The original article is here.

In the machine learning field, there is plenty of public dataset for model training. Usually, such a dataset is provided as a zip archive file, so we can just download it, unarchive it with our good old friend unzip:

$ unzip /home/data/large_dataset.zip

But if you are working in Jupyter notebook, simple unzip command might hurt your screen with too much output and you’ll soon notice the performance of frontend UI is decreasing as the output increasing.

!unzip /home/data/large_dataset.zip -d /home/data/
Archive:  /home/data/large_dataset.zip
  inflating: /home/data/large_dataset/1/1900_753325_0060.png  
  inflating: /home/data/large_dataset/1/1900_754949_0023.png  
  inflating: /home/data/large_dataset/1/1900_758495_0075.png  
  inflating: /home/data/large_dataset/1/1900_761460_0029.png  
  inflating: /home/data/large_dataset/1/1900_766994_0030.png  
  inflating: /home/data/large_dataset/1/1900_776319_0015.png  
  ...
  (More 80K lines)

So people often shut it up with output redirecting:

!unzip /home/data/large_dataset.zip -d /home/data/ > /dev/null

or short -q option:

!unzip -q /home/data/large_dataset.zip -d /home/data/

Got it!
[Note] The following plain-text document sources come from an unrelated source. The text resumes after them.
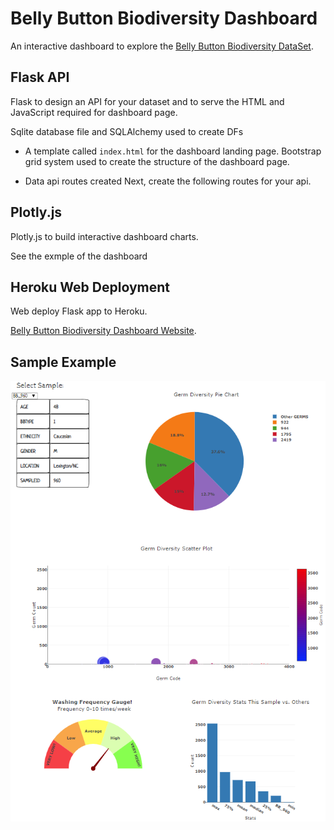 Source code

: # Belly Button Biodiversity Dashboard

An interactive dashboard to explore the [Belly Button Biodiversity DataSet](http://robdunnlab.com/projects/belly-button-biodiversity/).


## Flask API

Flask to design an API for your dataset and to serve the HTML and JavaScript required for dashboard page. 

Sqlite database file and SQLAlchemy used to create DFs

* A template called `index.html` for the dashboard landing page. 
Bootstrap grid system used to create the structure of the dashboard page.

* Data api routes created Next, create the following routes for your api.


## Plotly.js

Plotly.js to build interactive dashboard charts.

See the exmple of the dashboard


## Heroku Web Deployment 
Web deploy Flask app to Heroku.

[Belly Button Biodiversity Dashboard Website](http://bit.ly/BBBiodiversityDashboard).


## Sample Example 
![Dashboard Sample](https://github.com/aerwemi/Belly-Button-Biodiversity-Dashboard/blob/master/Sample.PNG) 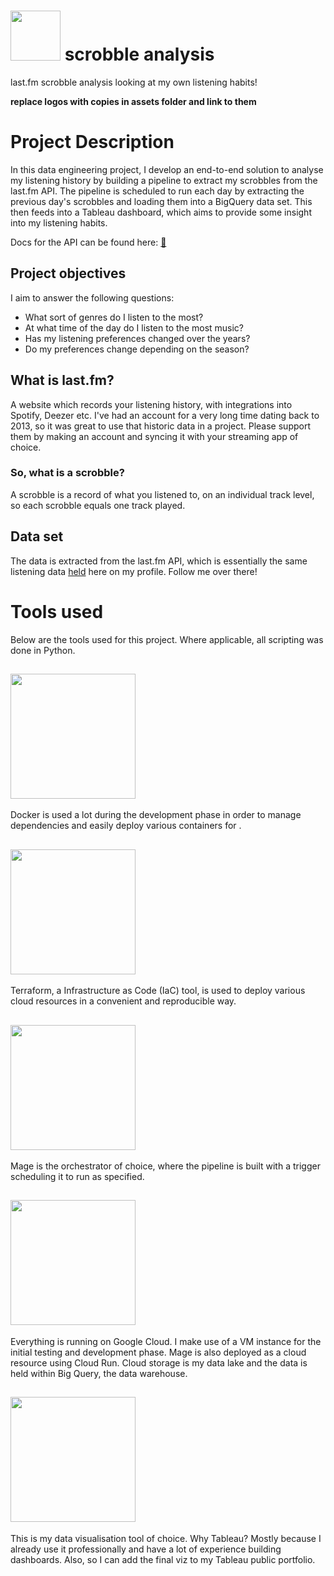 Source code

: # [<img src="https://upload.wikimedia.org/wikipedia/commons/thumb/d/d4/Lastfm_logo.svg/2560px-Lastfm_logo.svg.png" width="80">](https://last.fm) scrobble analysis 
last.fm scrobble analysis looking at my own listening habits!

**replace logos with copies in assets folder and link to them**

# Project Description
In this data engineering project, I develop an end-to-end solution to analyse my listening history by building a pipeline to extract my scrobbles from the last.fm API. The pipeline is scheduled to run each day by extracting the previous day's scrobbles and loading them into a BigQuery data set. This then feeds into a Tableau dashboard, which aims to provide some insight into my listening habits. 

Docs for the API can be found here: [:musical_note:](https://www.last.fm/api/intro)

 ## Project objectives
 I aim to answer the following questions:
 
 * What sort of genres do I listen to the most?
 * At what time of the day do I listen to the most music?
 * Has my listening preferences changed over the years?
 * Do my preferences change depending on the season?

## What is last.fm?
A website which records your listening history, with integrations into Spotify, Deezer etc. I've had an account for a very long time dating back to 2013, so it was great to use that historic data in a project. Please support them by making an account and syncing it with your streaming app of choice.

### So, what is a scrobble?
A scrobble is a record of what you listened to, on an individual track level, so each scrobble equals one track played. 

## Data set
The data is extracted from the last.fm API, which is essentially the same listening data [held](https://www.last.fm/user/sorfildor) here on my profile. Follow me over there!

# Tools used

Below are the tools used for this project. Where applicable, all scripting was done in Python.

## [<img src="https://wiki.coreelec.org/_media/coreelec:docker.png?w=380&tok=ea2958" width="200">](https://www.docker.com/)
Docker is used a lot during the development phase in order to manage dependencies and easily deploy various containers for
.
## [<img src="https://upload.wikimedia.org/wikipedia/commons/thumb/0/04/Terraform_Logo.svg/1280px-Terraform_Logo.svg.png" width="200">](https://www.terraform.io/)
Terraform, a Infrastructure as Code (IaC) tool, is used to deploy various cloud resources in a convenient and reproducible way. 


## [<img src="https://mintlify.s3-us-west-1.amazonaws.com/mage/logo/light.svg" width="200">](https://www.mage.ai/) 
Mage is the orchestrator of choice, where the pipeline is built with a trigger scheduling it to run as specified. 


## [<img src="https://upload.wikimedia.org/wikipedia/commons/thumb/5/51/Google_Cloud_logo.svg/1280px-Google_Cloud_logo.svg.png" width="200">](https://cloud.google.com/?hl=en) 
Everything is running on Google Cloud. I make use of a VM instance for the initial testing and development phase.  Mage is also deployed as a cloud resource using Cloud Run. Cloud storage is my data lake and the data is held within Big Query, the data warehouse. 


## [<img src="https://upload.wikimedia.org/wikipedia/commons/4/4b/Tableau_Logo.png" width="200">](https://www.tableau.com/en-gb) 
This is my data visualisation tool of choice. Why Tableau? Mostly because I already use it professionally and have a lot of experience building dashboards. Also, so I can add the final viz to my Tableau public portfolio. 
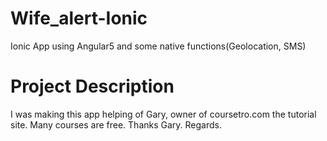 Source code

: # Wife_alert-Ionic
Ionic App using Angular5 and some native functions(Geolocation, SMS)
# Project Description
I was making this app helping of Gary, owner of coursetro.com the tutorial site. Many courses are free.
Thanks Gary. Regards.
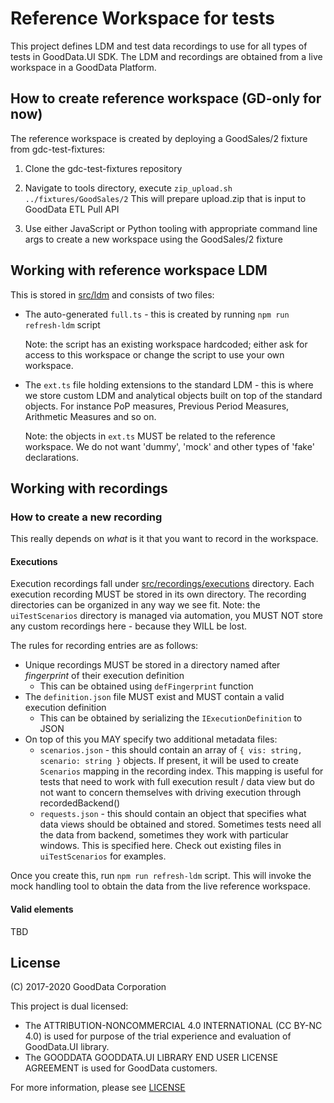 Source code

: # Reference Workspace for tests

This project defines LDM and test data recordings to use for all types of tests in GoodData.UI SDK. The
LDM and recordings are obtained from a live workspace in a GoodData Platform.

## How to create reference workspace (GD-only for now)

The reference workspace is created by deploying a GoodSales/2 fixture from gdc-test-fixtures:

1.  Clone the gdc-test-fixtures repository

2.  Navigate to tools directory, execute `zip_upload.sh ../fixtures/GoodSales/2`
    This will prepare upload.zip that is input to GoodData ETL Pull API

3.  Use either JavaScript or Python tooling with appropriate command line args to create a new workspace
    using the GoodSales/2 fixture

## Working with reference workspace LDM

This is stored in [src/ldm](src/ldm) and consists of two files:

-   The auto-generated `full.ts` - this is created by running `npm run refresh-ldm` script

    Note: the script has an existing workspace hardcoded; either ask for access to this workspace or
    change the script to use your own workspace.

-   The `ext.ts` file holding extensions to the standard LDM - this is where we store custom LDM
    and analytical objects built on top of the standard objects. For instance PoP measures,
    Previous Period Measures, Arithmetic Measures and so on.

    Note: the objects in `ext.ts` MUST be related to the reference workspace. We do not want 'dummy', 'mock'
    and other types of 'fake' declarations.

## Working with recordings

### How to create a new recording

This really depends on _what_ is it that you want to record in the workspace.

#### Executions

Execution recordings fall under [src/recordings/executions](src/recordings/executions) directory. Each
execution recording MUST be stored in its own directory. The recording directories can be organized in
any way we see fit. Note: the `uiTestScenarios` directory is managed via automation, you MUST NOT
store any custom recordings here - because they WILL be lost.

The rules for recording entries are as follows:

-   Unique recordings MUST be stored in a directory named after _fingerprint_ of their execution definition
    -   This can be obtained using `defFingerprint` function
-   The `definition.json` file MUST exist and MUST contain a valid execution definition
    -   This can be obtained by serializing the `IExecutionDefinition` to JSON
-   On top of this you MAY specify two additional metadata files:
    -   `scenarios.json` - this should contain an array of `{ vis: string, scenario: string }` objects. If present,
        it will be used to create `Scenarios` mapping in the recording index. This mapping is useful
        for tests that need to work with full execution result / data view but do not want to concern
        themselves with driving execution through recordedBackend()
    -   `requests.json` - this should contain an object that specifies what data views should be obtained
        and stored. Sometimes tests need all the data from backend, sometimes they work with particular
        windows. This is specified here. Check out existing files in `uiTestScenarios` for examples.

Once you create this, run `npm run refresh-ldm` script. This will invoke the mock handling tool to obtain the
data from the live reference workspace.

#### Valid elements

TBD

## License

(C) 2017-2020 GoodData Corporation

This project is dual licensed:

-   The ATTRIBUTION-NONCOMMERCIAL 4.0 INTERNATIONAL (CC BY-NC 4.0) is used for purpose of the trial experience and evaluation of GoodData.UI library.
-   The GOODDATA GOODDATA.UI LIBRARY END USER LICENSE AGREEMENT is used for GoodData customers.

For more information, please see [LICENSE](https://github.com/gooddata/gooddata-ui-sdk/blob/master/tools/reference-workspace/LICENSE)
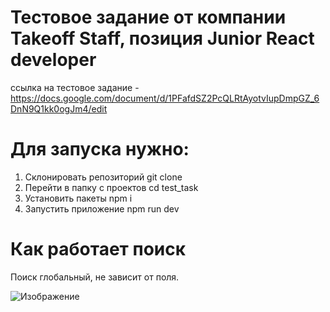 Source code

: # Тестовое задание от компании Takeoff Staff, позиция Junior React developer

ссылка на тестовое задание - https://docs.google.com/document/d/1PFafdSZ2PcQLRtAyotvIupDmpGZ_6DnN9Q1kk0ogJm4/edit

# Для запуcка нужно:

1. Склонировать репозиторий git clone
2. Перейти в папку с проектов cd test_task
3. Установить пакеты npm i
4. Запустить приложение npm run dev

# Как работает поиск

Поиск глобальный, не зависит от поля.

<img src="https://i.imgur.com/h9nqkac.png" alt="Изображение">
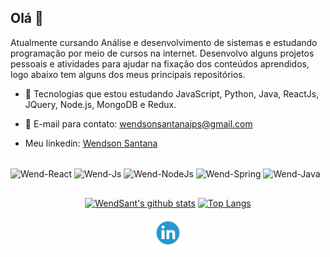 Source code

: ## Olá 👋

Atualmente cursando Análise e desenvolvimento de sistemas e estudando programação por meio de cursos na internet. Desenvolvo alguns projetos pessoais e atividades para ajudar na fixação dos conteúdos aprendidos, logo abaixo tem alguns dos meus principais repositórios.

- 🌱 Tecnologias que estou estudando JavaScript, Python, Java, ReactJs, JQuery, Node.js, MongoDB e Redux.
- 📩 E-mail para contato: wendsonsantanajps@gmail.com

- Meu linkedin: [Wendson Santana](https://www.linkedin.com/in/wendsant/)

<div style="display: inline_block"><br>
<img align="center" alt="Wend-React" height="30" width="40" src="https://cdn.jsdelivr.net/gh/devicons/devicon/icons/react/react-original.svg" />

<img align="center" alt="Wend-Js" height="30" width="40"  src="https://cdn.jsdelivr.net/gh/devicons/devicon/icons/javascript/javascript-original.svg" />

<img align="center" alt="Wend-NodeJs" height="30" width="40"  src="https://cdn.jsdelivr.net/gh/devicons/devicon/icons/nodejs/nodejs-original.svg" />

<img align="center" alt="Wend-Spring" height="40" width="40"  src="https://cdn.jsdelivr.net/gh/devicons/devicon/icons/spring/spring-original-wordmark.svg" />

<img align="center" alt="Wend-Java" height="40" width="40"  src="https://cdn.jsdelivr.net/gh/devicons/devicon/icons/java/java-original-wordmark.svg" />

</div>

##

<div align="center" >

[![WendSant's github stats](https://github-readme-stats.vercel.app/api?username=wendsant&count_private=trueshow_icons=true&theme=radical&bg_color=30,0d0d0d,191919&title_color=fff&text_color=fff&icon_color=79ff97)](https://github.com/anuraghazra/github-readme-stats)
[![Top Langs](https://github-readme-stats.vercel.app/api/top-langs/?username=wendsant&layout=compact&theme=radical&bg_color=30,0d0d0d,191919&title_color=fff&text_color=fff&icon_color=79ff97)](https://github.com/anuraghazra/github-readme-stats)

   <a href="https://www.linkedin.com/in/wendsant/">
    <img src="./github/linkedin.png" alt="linkedin" height="50">
   </a>
</div>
The unzip command now silently unarchive files, no performance penalty, everything alright, just waiting … (few minutes passed); How soon can I expect unzip to finish?

pv command is rescue!

To prevent unzip command from making us anxious or sleepy, we want to see a progress bar which periodically reports an indication while unarchive. The pv command solves this problem, it can display a progress bar from any command’s output. As tried some times, finally I got an expected result:

n_files = !unzip -l /home/data/large_dataset.zip | grep .png | wc -l
!unzip -o /home/data/large_dataset.zip -d /home/data/ | pv -l -s {n_files[0]} > /dev/null
...
80.1k 0:00:09 [8.54k/s] [====================================>] 100%

Nice! Very helpful. What’s going on here is:

  1. Run unzip -l to take the number of files to process. We have to filter lines with grep and count lines by wc -l because unzip -l output includes directories.
  2. Pipe the output of unzip and pass the number of files to -s (size) option to show meaningful indicator.

That’s all! It’s about time to return to my notebook and try some experiments 😋